The task: In the data below, how many lines contain the string "resource"? Give only the number.

[Saved data entries]

⁂

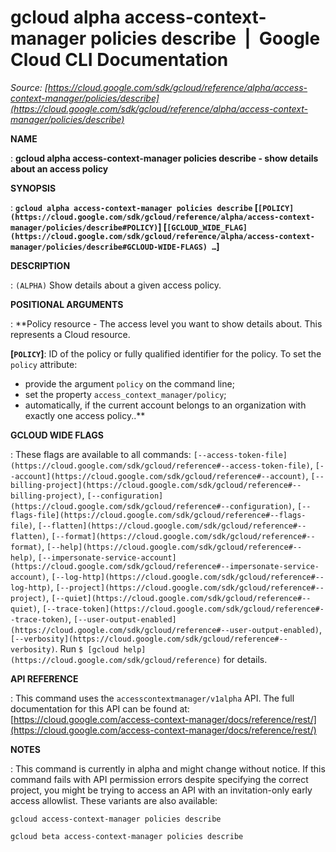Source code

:# gcloud alpha access-context-manager policies describe  |  Google Cloud CLI Documentation

*Source: [https://cloud.google.com/sdk/gcloud/reference/alpha/access-context-manager/policies/describe](https://cloud.google.com/sdk/gcloud/reference/alpha/access-context-manager/policies/describe)*

**NAME**

: **gcloud alpha access-context-manager policies describe - show details about an access policy**

**SYNOPSIS**

: **`gcloud alpha access-context-manager policies describe` [`[POLICY](https://cloud.google.com/sdk/gcloud/reference/alpha/access-context-manager/policies/describe#POLICY)`] [`[GCLOUD_WIDE_FLAG](https://cloud.google.com/sdk/gcloud/reference/alpha/access-context-manager/policies/describe#GCLOUD-WIDE-FLAGS) …`]**

**DESCRIPTION**

: `(ALPHA)` Show details about a given access policy.

**POSITIONAL ARGUMENTS**

: **Policy resource - The access level you want to show details about. This
represents a Cloud resource.

**[`POLICY`]**:
ID of the policy or fully qualified identifier for the policy.
To set the `policy` attribute:

- provide the argument `policy` on the command line;
- set the property `access_context_manager/policy`;
- automatically, if the current account belongs to an organization with exactly
one access policy..**

**GCLOUD WIDE FLAGS**

: These flags are available to all commands: `[--access-token-file](https://cloud.google.com/sdk/gcloud/reference#--access-token-file)`,
`[--account](https://cloud.google.com/sdk/gcloud/reference#--account)`, `[--billing-project](https://cloud.google.com/sdk/gcloud/reference#--billing-project)`,
`[--configuration](https://cloud.google.com/sdk/gcloud/reference#--configuration)`,
`[--flags-file](https://cloud.google.com/sdk/gcloud/reference#--flags-file)`,
`[--flatten](https://cloud.google.com/sdk/gcloud/reference#--flatten)`, `[--format](https://cloud.google.com/sdk/gcloud/reference#--format)`, `[--help](https://cloud.google.com/sdk/gcloud/reference#--help)`, `[--impersonate-service-account](https://cloud.google.com/sdk/gcloud/reference#--impersonate-service-account)`,
`[--log-http](https://cloud.google.com/sdk/gcloud/reference#--log-http)`,
`[--project](https://cloud.google.com/sdk/gcloud/reference#--project)`, `[--quiet](https://cloud.google.com/sdk/gcloud/reference#--quiet)`, `[--trace-token](https://cloud.google.com/sdk/gcloud/reference#--trace-token)`, `[--user-output-enabled](https://cloud.google.com/sdk/gcloud/reference#--user-output-enabled)`,
`[--verbosity](https://cloud.google.com/sdk/gcloud/reference#--verbosity)`.
Run `$ [gcloud help](https://cloud.google.com/sdk/gcloud/reference)` for details.

**API REFERENCE**

: This command uses the `accesscontextmanager/v1alpha` API. The full
documentation for this API can be found at: [https://cloud.google.com/access-context-manager/docs/reference/rest/](https://cloud.google.com/access-context-manager/docs/reference/rest/)

**NOTES**

: This command is currently in alpha and might change without notice. If this
command fails with API permission errors despite specifying the correct project,
you might be trying to access an API with an invitation-only early access
allowlist. These variants are also available:

```
gcloud access-context-manager policies describe
```

```
gcloud beta access-context-manager policies describe
```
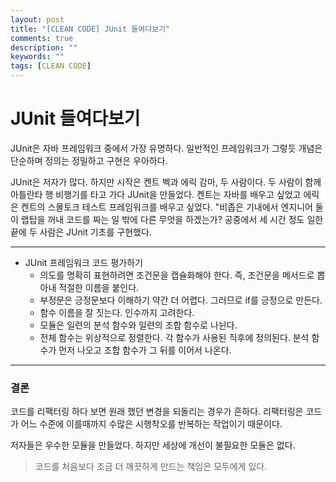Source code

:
 ```yaml
---
layout: post
title: "[CLEAN CODE] JUnit 들여다보기"
comments: true
description: ""
keywords: ""
tags: [CLEAN CODE]
---
```


# JUnit 들여다보기
JUnit은 자바 프레임워크 중에서 가장 유명하다. 일반적인 프레임워크가 그렇듯 개념은 단순하며 정의는 정밀하고 구현은 우아하다.

JUnit은 저자가 많다. 하지만 시작은 켄트 벡과 에릭 감마, 두 사람이다. 두 사람이 함께 아틀란타 행 비행기를 타고 가다 JUnit을 만들었다. 켄트는 자바를 배우고 싶었고 에릭은 켄트의 스몰토크 테스트 프레임워크를 배우고 싶었다. "비좁은 기내에서 엔지니어 둘이 랩탑을 꺼내 코드를 짜는 일 밖에 다른 무엇을 하겠는가? 공중에서 세 시간 정도 일한 끝에 두 사람은 JUnit 기초를 구현했다.
<hr/>

* JUnit 프레임워크 코드 평가하기
  * 의도를 명확히 표현하려면 조건문을 캡슐화해야 한다. 즉, 조건문을 메서드로 뽑아내 적절한 이름을 붙인다.
  * 부정문은 긍정문보다 이해하기 약간 더 어렵다. 그러므로 if를 긍정으로 만든다.
  * 함수 이름을 잘 짓는다. 인수까지 고려한다.
  * 모듈은 일련의 분석 함수와 일련의 조합 함수로 나뉜다.
  * 전체 함수는 위상적으로 정렬한다. 각 함수가 사용된 직후에 정의된다. 분석 함수가 먼저 나오고 조합 함수가 그 뒤를 이어서 나온다.
<hr/>

### 결론
코드를 리팩터링 하다 보면 원래 했던 변경을 되돌리는 경우가 흔하다. 리팩터링은 코드가 어느 수준에 이를때까지 수많은 시행착오를 반복하는 작업이기 때문이다.

저자들은 우수한 모듈을 만들었다. 하지만 세상에 개선이 불필요한 모듈은 없다.
> 코드를 처음보다 조금 더 깨끗하게 만드는 책임은 모두에게 있다.
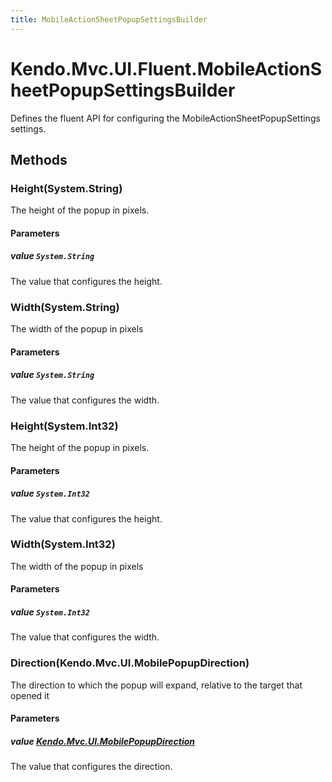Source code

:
 ```yaml
---
title: MobileActionSheetPopupSettingsBuilder
---
```


# Kendo.Mvc.UI.Fluent.MobileActionSheetPopupSettingsBuilder
Defines the fluent API for configuring the MobileActionSheetPopupSettings settings.




## Methods


### Height(System.String)
The height of the popup in pixels.


#### Parameters

##### value `System.String`
The value that configures the height.





### Width(System.String)
The width of the popup in pixels


#### Parameters

##### value `System.String`
The value that configures the width.





### Height(System.Int32)
The height of the popup in pixels.


#### Parameters

##### value `System.Int32`
The value that configures the height.





### Width(System.Int32)
The width of the popup in pixels


#### Parameters

##### value `System.Int32`
The value that configures the width.





### Direction(Kendo.Mvc.UI.MobilePopupDirection)
The direction to which the popup will expand, relative to the target that opened it


#### Parameters

##### value [Kendo.Mvc.UI.MobilePopupDirection](/api/wrappers/aspnet-mvc/Kendo.Mvc.UI/MobilePopupDirection)
The value that configures the direction.






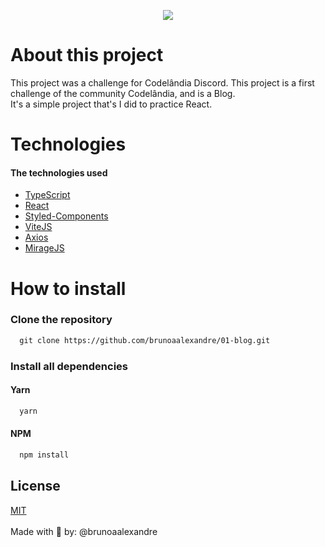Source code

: <p align="center" dir="auto"><img src="https://i.imgur.com/8Ds2GBk.jpg" /></p>

# About this project

This project was a challenge for Codelândia Discord. This project is a first challenge of the community Codelândia, and is a Blog.<br />
It's a simple project that's I did to practice React.

# Technologies
#### The technologies used
  - <a href="https://www.typescriptlang.org">TypeScript</a>
  - <a href="https://pt-br.reactjs.org">React</a>
  - <a href="https://github.com/styled-components/styled-components">Styled-Components</a>
  - <a href="https://github.com/vitejs/vite">ViteJS</a>
  - <a href="https://github.com/axios/axios">Axios</a>
  - <a href="https://miragejs.com/">MirageJS</a>

# How to install

### Clone the repository
```html
  git clone https://github.com/brunoaalexandre/01-blog.git
```

### Install all dependencies
#### Yarn
```html
  yarn
```

#### NPM
```html
  npm install
```
## License
[MIT](https://choosealicense.com/licenses/mit/)
<br />
<br />
Made with 💖 by: @brunoaalexandre
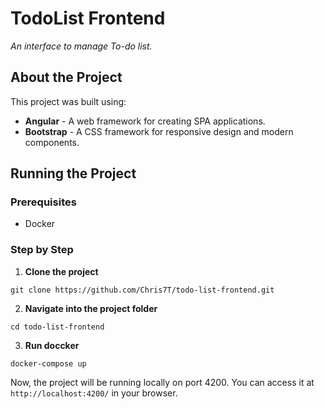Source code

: # TodoList Frontend

_An interface to manage To-do list._

## About the Project

This project was built using:

- **Angular** - A web framework for creating SPA applications.
- **Bootstrap** - A CSS framework for responsive design and modern components.

## Running the Project

### Prerequisites

- Docker

### Step by Step

1. **Clone the project**
```
git clone https://github.com/Chris7T/todo-list-frontend.git
```
2. **Navigate into the project folder**
```
cd todo-list-frontend
```
3. **Run doccker**
```
docker-compose up
```
Now, the project will be running locally on port 4200. You can access it at `http://localhost:4200/` in your browser.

⁂

Answer to the exercise: 2